米国がイランへの攻撃を開始してから9日で6週間を迎えるが、これは米国産または西アフリカ産の原油を積んだタンカーがアジアに到達するのにかかる時間に並ぶ。こうした中、成長著しいアジア市場における米国産軽質原油の需要の高まりが、WTI価格上昇の主な要因となっているようだ。中東からの原油輸入に大きく依存しているアジアの多くの国は、現在通行が妨げられているホルムズ海峡経由で輸送される原油の供給不足に陥っている。

中東の主要な石油輸出国であるサウジアラビアとアラブ首長国連邦(UAE)の2カ国は供給をある程度回復させたものの、イラクとクウェートによるアジア向け輸出は大幅に減少している。
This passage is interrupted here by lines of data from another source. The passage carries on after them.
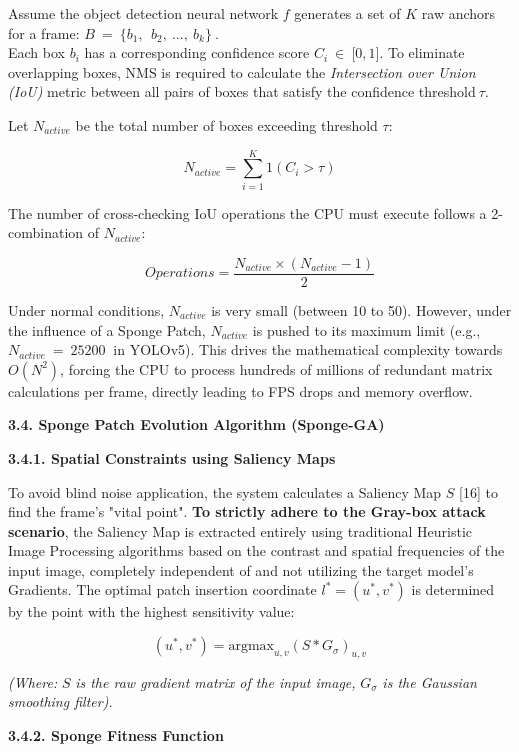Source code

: \documentclass[]{article}
\begin{document}
Assume the object detection neural network \(f\) generates a set of \(K\) raw anchors for a frame:
\(B\  = \ \{ b_{1},\ \ b_{2},\ ...,\ b_{k}\}\ .\)\\
Each box \(b_{i}\) has a corresponding confidence score \(C_{i}\  \in \ \lbrack 0,1\rbrack\). To eliminate overlapping boxes, NMS is required to calculate the \emph{Intersection over Union (IoU)} metric between all pairs of boxes that satisfy the confidence threshold\(\ \tau\).

Let \(N_{active}\) be the total number of boxes exceeding threshold \(\tau\):

\[N_{active} = \sum_{i = 1}^{K}1\left( C_{i} > \tau \right)\]

The number of cross-checking IoU operations the CPU must execute follows a 2-combination of \(N_{active}\):

\[Operations = \frac{N_{active} \times \left( N_{active} - 1 \right)}{2}\]

Under normal conditions, \(N_{active}\) is very small (between 10 to 50). However, under the influence of a Sponge Patch, \(N_{active}\) is pushed to its maximum limit (e.g., \(N_{active}\  = \ 25200\ \) in YOLOv5). This drives the mathematical complexity towards \(O(N^{2})\), forcing the CPU to process hundreds of millions of redundant matrix calculations per frame, directly leading to FPS drops and memory overflow.

\textbf{3.4. Sponge Patch Evolution Algorithm (Sponge-GA)}

\textbf{3.4.1. Spatial Constraints using Saliency Maps}

To avoid blind noise application, the system calculates a Saliency Map \(S\) {[}16{]} to find the frame's "vital point". \textbf{To strictly adhere to the Gray-box attack scenario}, the Saliency Map is extracted entirely using traditional Heuristic Image Processing algorithms based on the contrast and spatial frequencies of the input image, completely independent of and not utilizing the target model's Gradients. The optimal patch insertion coordinate \(l^{*} = \left( u^{*},v^{*} \right)\) is determined by the point with the highest sensitivity value:

\[\left( u^{*},v^{*} \right) = \text{argmax}_{u,v}\left( S*G_{\sigma} \right)_{u,v}\]

\emph{(Where:} \(S\) \emph{is the raw gradient matrix of the input image,} \(G_{\sigma}\) \emph{is the Gaussian smoothing filter).}

\textbf{3.4.2. Sponge Fitness Function}
\end{document}
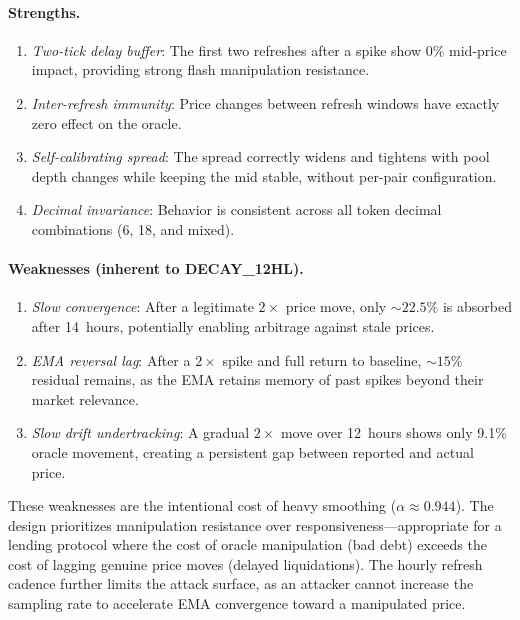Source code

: \documentclass[10pt,a4paper,twocolumn]{article}
\begin{document}
\paragraph{Strengths.}
\begin{enumerate}[leftmargin=*]
\item \emph{Two-tick delay buffer}: The first two refreshes after a spike show 0\% mid-price impact, providing strong flash manipulation resistance.
\item \emph{Inter-refresh immunity}: Price changes between refresh windows have exactly zero effect on the oracle.
\item \emph{Self-calibrating spread}: The spread correctly widens and tightens with pool depth changes while keeping the mid stable, without per-pair configuration.
\item \emph{Decimal invariance}: Behavior is consistent across all token decimal combinations (6, 18, and mixed).
\end{enumerate}

\paragraph{Weaknesses (inherent to DECAY\_12HL).}
\begin{enumerate}[leftmargin=*]
\item \emph{Slow convergence}: After a legitimate $2\times$ price move, only ${\sim}22.5\%$ is absorbed after 14~hours, potentially enabling arbitrage against stale prices.
\item \emph{EMA reversal lag}: After a $2\times$ spike and full return to baseline, ${\sim}15\%$ residual remains, as the EMA retains memory of past spikes beyond their market relevance.
\item \emph{Slow drift undertracking}: A gradual $2\times$ move over 12~hours shows only 9.1\% oracle movement, creating a persistent gap between reported and actual price.
\end{enumerate}

These weaknesses are the intentional cost of heavy smoothing ($\alpha \approx 0.944$). The design prioritizes manipulation resistance over responsiveness---appropriate for a lending protocol where the cost of oracle manipulation (bad debt) exceeds the cost of lagging genuine price moves (delayed liquidations). The hourly refresh cadence further limits the attack surface, as an attacker cannot increase the sampling rate to accelerate EMA convergence toward a manipulated price.
\end{document}

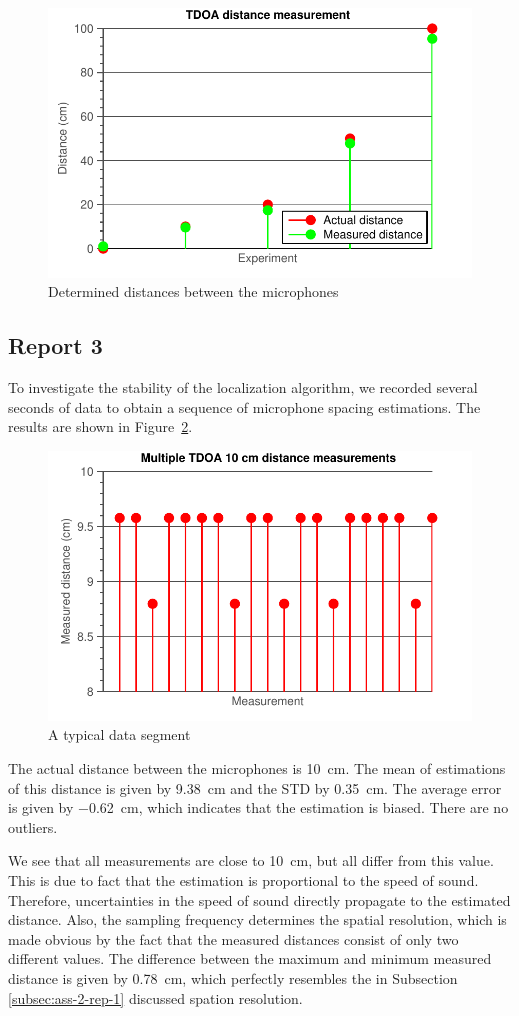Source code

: \documentclass[11pt,titlepage]{report}
\begin{document}
\begin{figure}[H]
	\centering
	\includegraphics[width=.6\linewidth]{../../deliverable-7-resources/figures/ass-2/report-2-3/ass-2-report-2-results.pdf}
	\caption{Determined distances between the microphones}
	\label{fig:ass-2-rep-2-res}
\end{figure}

\subsection{Report 3}
To investigate the stability of the localization algorithm, we recorded several seconds of data to obtain a sequence of microphone spacing estimations. The results are shown in Figure~\ref{fig:ass-2-rep-3}.

\begin{figure}[H]
	\begin{center}
		\includegraphics[width=.6\linewidth]{../../deliverable-7-resources/figures/ass-2/report-2-3/ass-2-report-3.pdf}
	\end{center}
	\caption{A typical data segment}
	\label{fig:ass-2-rep-3}
\end{figure}

The actual distance between the microphones is \SI{10}{cm}. The mean of estimations of this distance is given by \SI{9.38}{cm} and the STD by \SI{0.35}{cm}. The average error is given by \SI{-0.62}{cm}, which indicates that the estimation is biased. There are no outliers.

We see that all measurements are close to \SI{10}{cm}, but all differ from this value. This is due to fact that the estimation is proportional to the speed of sound. Therefore, uncertainties in the speed of sound directly propagate to the estimated distance. Also, the sampling frequency determines the spatial resolution, which is made obvious by the fact that the measured distances consist of only two different values. The difference between the maximum and minimum measured distance is given by \SI{0.78}{cm}, which perfectly resembles the in Subsection \ref{subsec:ass-2-rep-1} discussed spation resolution.
\end{document}
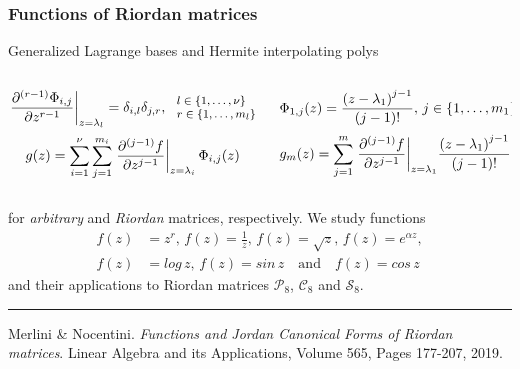 \documentclass[9pt]{beamer}
\begin{document}
\begin{frame}[fragile]
\frametitle{Functions of Riordan matrices}
Generalized Lagrange bases and Hermite interpolating polys
\begin{columns}
    \begin{column}{0.5\textwidth}
        \begin{displaymath}
        \footnotesize
        \left. \frac{\partial^{(r-1)}{\Phi_{i,j}}}{\partial{z}^{r-1}} \right|_{z=\lambda_{l}} = \delta_{i,l}\delta_{j,r},
        \,
        \begin{array}{l}
            l\in \lbrace 1, \ldots, \nu \rbrace \\
            r \in \lbrace 1, \ldots, m_{l} \rbrace
        \end{array}
        \end{displaymath}
        \begin{displaymath}
        \footnotesize
        g(z) = \sum_{i=1}^{\nu}{\sum_{j=1}^{m_{i}}{ \left.
        \frac{\partial^{(j-1)}{f}}{\partial{z}^{j-1}} \right|_{z=\lambda_{i}}\Phi_{i,j}(z) }}
        \end{displaymath}
    \end{column}
    \vrule{}
    \begin{column}{0.5\textwidth}
        \begin{displaymath}
        \footnotesize
          \Phi_{1,j}(z) = \frac{\left(z-\lambda_{1}\right)^{j-1}}{(j-1)!},
          \, j\in \lbrace 1,\ldots, m_{1} \rbrace
        \end{displaymath}
        \begin{displaymath}
        \footnotesize
        g_{m}(z) = {\sum_{j=1}^{m}{ \left.
        \frac{\partial^{(j-1)}{f}}{\partial{z}^{j-1}} \right|_{z=\lambda_{1}}}}
        \frac{\left(z-\lambda_{1}\right)^{j-1}}{(j-1)!}
        \end{displaymath}
    \end{column}
\end{columns}
for \textit{arbitrary} and \textit{Riordan} matrices, respectively.
We study functions
\begin{displaymath}
\begin{split}
f(z)&=z^{r},\,{f(z)=\frac{1}{z}},\,{f(z)=\sqrt{z}},\,{f(z)=e^{\alpha z}},\\
f(z)&=log\,{z},\,f(z)=sin\,{z}\quad\text{and}\quad f(z)=cos\,{z}
\end{split}
\end{displaymath}
and their applications to Riordan matrices $\mathcal{P}_{8}$, $\mathcal{C}_{8}$
and $\mathcal{S}_{8}$.
\vfill
\noindent\rule{\textwidth}{0.1pt}
{\footnotesize
Merlini \& Nocentini. \textit{Functions and Jordan Canonical Forms of Riordan
matrices}. \newline Linear Algebra and its Applications, Volume 565, Pages 177-207, 2019.}
\end{frame}
\end{document}
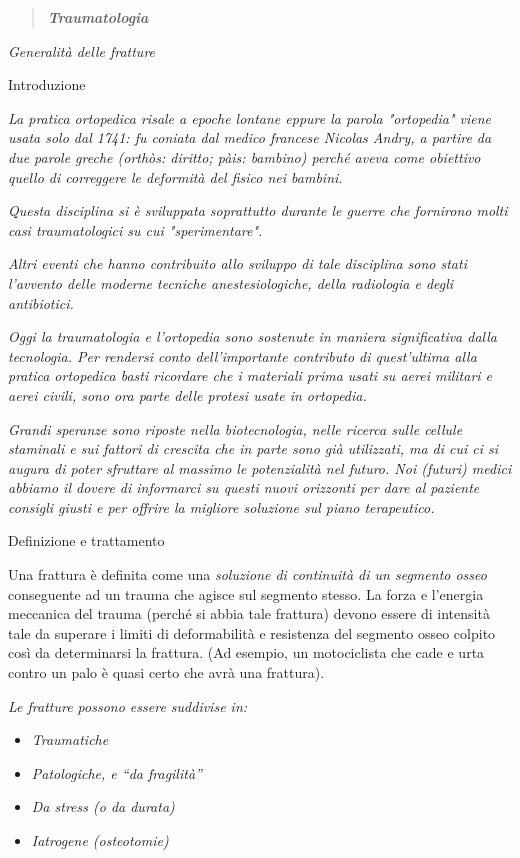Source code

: \documentclass[]{article}
\date{}
\begin{document}
\begin{quote}
\emph{\textbf{Traumatologia}}
\end{quote}

\emph{Generalità delle fratture}

Introduzione

\protect\hypertarget{_bookmark1}{}{\protect\hypertarget{_bookmark2}{}{}}\emph{La
pratica ortopedica risale a epoche lontane eppure la parola "ortopedia"
viene usata solo dal 1741: fu coniata dal medico francese Nicolas Andry,
a partire da due parole greche (orthòs: diritto; pàis: bambino) perché
aveva come obiettivo quello di correggere le deformità del fisico nei
bambini.}

\emph{Questa disciplina si è sviluppata soprattutto durante le guerre
che fornirono molti casi traumatologici su cui "sperimentare".}

\emph{Altri eventi che hanno contribuito allo sviluppo di tale
disciplina sono stati l'avvento delle moderne tecniche anestesiologiche,
della radiologia e degli antibiotici.}

\emph{Oggi la traumatologia e l'ortopedia sono sostenute in maniera
significativa dalla tecnologia. Per rendersi conto dell'importante
contributo di quest'ultima alla pratica ortopedica basti ricordare che i
materiali prima usati su aerei militari e aerei civili, sono ora parte
delle protesi usate in ortopedia.}

\emph{Grandi speranze sono riposte nella biotecnologia, nelle ricerca
sulle cellule staminali e sui fattori di crescita che in parte sono già
utilizzati, ma di cui ci si augura di poter sfruttare al massimo le
potenzialità nel futuro. Noi (futuri) medici abbiamo il dovere di
informarci su questi nuovi orizzonti per dare al paziente consigli
giusti e per offrire la migliore soluzione sul piano terapeutico.}

Definizione e trattamento

Una frattura è definita come una \emph{soluzione di continuità di un
segmento osseo} conseguente ad un trauma che agisce sul segmento stesso.
La forza e l'energia meccanica del trauma (perché si abbia tale
frattura) devono essere di intensità tale da superare i limiti di
deformabilità e resistenza del segmento osseo colpito così da
determinarsi la frattura. (Ad esempio, un motociclista che cade e urta
contro un palo è quasi certo che avrà una frattura).

\emph{Le fratture possono essere suddivise in:}

\begin{itemize}
\item
  \emph{Traumatiche}
\item
  \emph{Patologiche, e ``da fragilità''}
\item
  \emph{Da stress (o da durata)}
\item
  \emph{Iatrogene (osteotomie)}
\end{itemize}
\end{document}
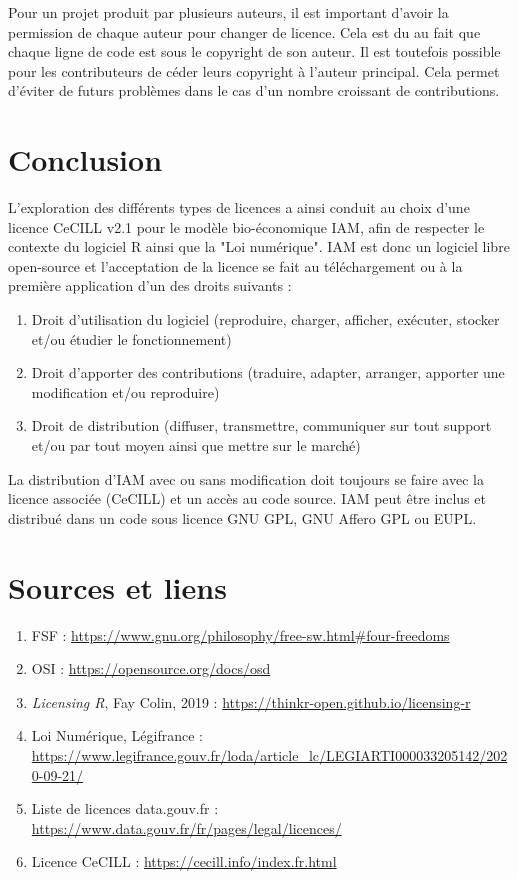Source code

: \documentclass[12pt, colorinlistoftodos]{article}
\begin{document}
Pour un projet produit par plusieurs auteurs, il est important
d'avoir la permission de chaque auteur pour changer de licence.
Cela est du au fait que chaque ligne de code est sous le copyright de son auteur.
Il est toutefois possible pour les contributeurs de céder leurs copyright à l'auteur principal.
Cela permet d'éviter de futurs problèmes dans le cas d'un nombre croissant de contributions.

\newpage

\section{Conclusion}

L'exploration des différents types de licences a ainsi conduit au choix d'une licence CeCILL v2.1 pour le modèle bio-économique IAM, 
afin de respecter le contexte du logiciel R ainsi que la "Loi numérique".
IAM est donc un logiciel libre open-source et l'acceptation de la licence se fait au téléchargement ou à la première application d'un des droits suivants :
\begin{enumerate}
    \item Droit d'utilisation du logiciel (reproduire, charger, afficher, exécuter, stocker et/ou étudier le fonctionnement)
    \item Droit d'apporter des contributions (traduire, adapter, arranger, apporter une modification et/ou reproduire)
    \item Droit de distribution (diffuser, transmettre, communiquer sur tout support et/ou par tout moyen ainsi que mettre sur le marché)
\end{enumerate}
La distribution d'IAM avec ou sans modification doit toujours se faire avec la licence associée (CeCILL) et un accès au code source.
IAM peut être inclus et distribué dans un code sous licence GNU GPL, GNU Affero GPL ou EUPL. 

\section{Sources et liens}

\begin{enumerate}
    \item FSF : \url{https://www.gnu.org/philosophy/free-sw.html#four-freedoms}
    \item OSI : \url{https://opensource.org/docs/osd}
    \item \textit{Licensing R}, Fay Colin, 2019 : \url{https://thinkr-open.github.io/licensing-r}
    \item Loi Numérique, Légifrance : \url{https://www.legifrance.gouv.fr/loda/article_lc/LEGIARTI000033205142/2020-09-21/}
    \item Liste de licences data.gouv.fr : \url{https://www.data.gouv.fr/fr/pages/legal/licences/}
    \item Licence CeCILL : \url{https://cecill.info/index.fr.html}
\end{enumerate}
\end{document}
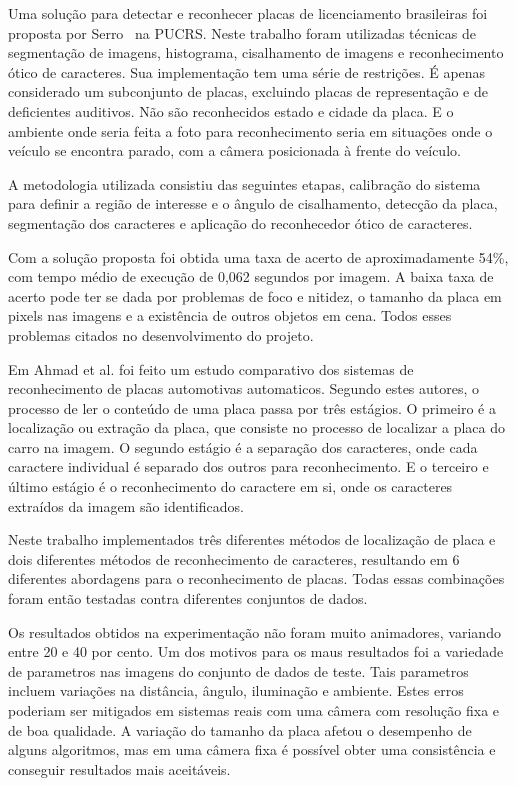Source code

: 
Uma solução para detectar e reconhecer placas de licenciamento brasileiras foi
proposta por Serro~\cite{serro2012deteccao} na PUCRS. Neste trabalho foram utilizadas
técnicas de segmentação de imagens, histograma, cisalhamento de imagens e reconhecimento
ótico de caracteres. Sua implementação tem uma série de restrições. É apenas considerado
um subconjunto de placas, excluindo placas de representação e de
deficientes auditivos. Não são reconhecidos estado e cidade da placa. E o
ambiente onde seria feita a foto para reconhecimento seria em situações onde o
veículo se encontra parado, com a câmera posicionada à frente do veículo.

A metodologia utilizada consistiu das seguintes etapas, calibração do sistema
para definir a região de interesse e o ângulo de cisalhamento, detecção da
placa, segmentação dos caracteres e aplicação do reconhecedor ótico de
caracteres.

Com a solução proposta foi obtida uma taxa de acerto de aproximadamente 54\%,
com tempo médio de execução de 0,062 segundos por imagem. A baixa taxa de acerto
pode ter se dada por problemas de foco e nitidez, o tamanho da placa em pixels
nas imagens e a existência de outros objetos em cena. Todos esses problemas
citados no desenvolvimento do projeto.

Em Ahmad et al.\cite{ahmad2015automatic} foi feito um estudo comparativo dos sistemas de
reconhecimento de placas automotivas automaticos. Segundo estes autores, o processo de
ler o conteúdo de uma placa passa por três estágios. O primeiro é a localização
ou extração da placa, que consiste no processo de localizar a placa do carro na
imagem. O segundo estágio é a separação dos caracteres, onde cada caractere
individual é separado dos outros para reconhecimento. E o terceiro e último
estágio é o reconhecimento do caractere em si, onde os caracteres extraídos da
imagem são identificados.

Neste trabalho implementados três diferentes métodos de localização de placa e dois
diferentes métodos de reconhecimento de caracteres, resultando em 6 diferentes
abordagens para o reconhecimento de placas. Todas essas combinações foram então
testadas contra diferentes conjuntos de dados.

Os resultados obtidos na experimentação não foram muito animadores, variando
entre 20 e 40 por cento. Um dos motivos para os maus resultados foi a variedade
de parametros nas imagens do conjunto de dados de teste. Tais parametros incluem
variações na distância, ângulo, iluminação e ambiente. Estes erros poderiam ser mitigados 
em sistemas reais com uma câmera com resolução fixa e de boa qualidade. A variação do
tamanho da placa afetou o desempenho de alguns algoritmos, mas em uma câmera
fixa é possível obter uma consistência e conseguir resultados mais aceitáveis.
買い手は代替調達先に頼らざるを得なくなっており、アジア市場は「供給危機」と呼ばれる事態に直面している。こうした状況の中、直接恩恵を受けているのはWTIだ。米国がイランへの攻撃を開始してから現在に至るまで、WTI先物とブレント先物はそれぞれ67%、50%上昇している。

攻撃が開始される以前、2026年の石油市場は供給過剰に陥るとみられていた。だが、業界関係者の多くは、世界の石油市場では、現在進行中の混乱の影響がまだ十分に現れていないと指摘している。